The opinion of the court was delivered by: MURPHY
Frankow Manufacturing Company (the employer) filed a petition in this court praying for an order staying arbitration proceedings instituted by Local No. 91 of the International Ladies Garment Workers' Union by notice served by the latter on April 21, 1960.
No civil action was ever commenced by Frankow or by the Union and no summons and complaint were ever served. In Frankow's brief it states, 'In this proceedings Frankow Mfg. Co., Inc., hereinafter referred to as 'Frankow,' seeks a determination that an attempted arbitration instituted by Local 91, I.L.G.W.U., hereafter referred to as the 'Union,' may not properly be brought, under the collective bargaining agreement between the parties, there being no arbitrable issue presented by the demand for arbitration.'
Frankow maintains that this court has original jurisdiction under § 301(a) of the Labor Management Relations Act of 1947, 29 U.S.C.A. § 185(a), and the United States Arbitration Act, 9 U.S.C. § 1 et seq.
Motion for a stay is denied because this court is without jurisdiction to grant such relief. There is no jurisdiction present over a controversy under the Labor Management Relations, Act, because no suit is pending in this court for violation of a labor contract. There is no suit at all pending in this court between the parties herein.
Assuming that under New York law the notice of arbitration, such as served by the Union on April 21st, is the first step in a 'special proceeding,' Shine's Restaurant, Inc. v. Waiters and Waitresses Union, Sup., 113 N.Y.S.2d 315, 317; Fay v. Phenix Soda Fountain Co., Sup., 153 N.Y.S.2d 153, 156, and assuming further that such a special proceeding is a 'suit' within the meaning of § 301(a), nevertheless, that suit has not been 'commenced' in this court, nor has it as yet touched a state court from whence it could perhaps be removed here. Clearly, petitioner has not commenced suit in this court in conformity with the Civil Rules, 3 and 4. And it could not by its present petition filed in this court effect a removal of the 'suit' to this court, nor in any event could it remove this suit since it has not been 'brought' in a state court within the meaning of the Federal Removal Statute, 28 U.S.C.A. § 1441(a). As was pointed out in Minkoff v. Budget Dress Corp., D.C.S.D.N.Y.1960, 180 F.Supp. 818, 822, 'a case is not ripe for removal unless it has been 'brought' and is 'pending' in a state court,' i.e., that the state court has been asked to participate in the proceeding in some way. Cf. Minkoff v. Scranton Frocks, Inc., D.C.S.D.N.Y.1959, 172 F.Supp. 870, 876-877.

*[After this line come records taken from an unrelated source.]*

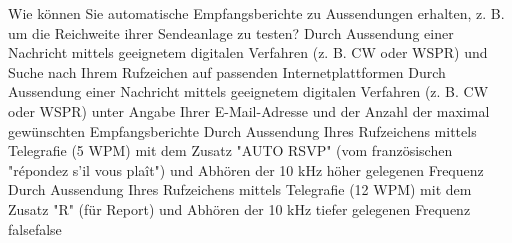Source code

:     {Wie können Sie automatische Empfangsberichte zu Aussendungen erhalten, z. B. um die Reichweite ihrer Sendeanlage zu testen?}
    {Durch Aussendung einer Nachricht mittels geeignetem digitalen Verfahren (z. B. CW oder WSPR) und Suche nach Ihrem Rufzeichen auf passenden Internetplattformen}
    {Durch Aussendung einer Nachricht mittels geeignetem digitalen Verfahren (z. B. CW oder WSPR) unter Angabe Ihrer E-Mail-Adresse und der Anzahl der maximal gewünschten Empfangsberichte}
    {Durch Aussendung Ihres Rufzeichens mittels Telegrafie (5 WPM) mit dem Zusatz "AUTO RSVP" (vom französischen "répondez s'il vous pla\^it") und Abhören der 10 kHz höher gelegenen Frequenz}
    {Durch Aussendung Ihres Rufzeichens mittels Telegrafie (12 WPM) mit dem Zusatz "R" (für Report) und Abhören der 10 kHz tiefer gelegenen Frequenz}
    {false}{false}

Under the reasoning of the Budget Dress case, petitioner would contend that a § 301(a) suit was 'brought' in this court by the filing of the instant petition. The analogy is fair, but the stumbling block is Rule 3 of the Civil Rules. The rationale of that case is available only with respect to removal of arbitration proceedings. Not with regard to the institution of a federal case. The mere petition to stay arbitration cannot, therefore, stand jurisdictionally by itself. This holding incidentally disposes of the alternate ground of jurisdiction asserted by petitioner, viz., under the United States Arbitration Act. In order to invoke that Act the court must be provided with an independent basis of jurisdiction. Robert Lawrence Co., Inc. v. Devonshire Fabrics, Inc., 2 Cir., 1959, 271 F.2d 402, 408-409. A petition to stay arbitration is not an action for breach of a labor contract under § 301(a). Wamsutta Mills v. Pollock, D.C.S.D.N.Y., 180 F.Supp. 826. There is no diversity of citizenship present nor any other basis of federal question jurisdiction alleged. We, therefore, do not have jurisdiction under that Act which, moreover, does not authorize a stay of arbitration, but merely authorizes the stay of an action pending arbitration.
Motion denied and petition dismissed.
This is an order. No settlement is necessary.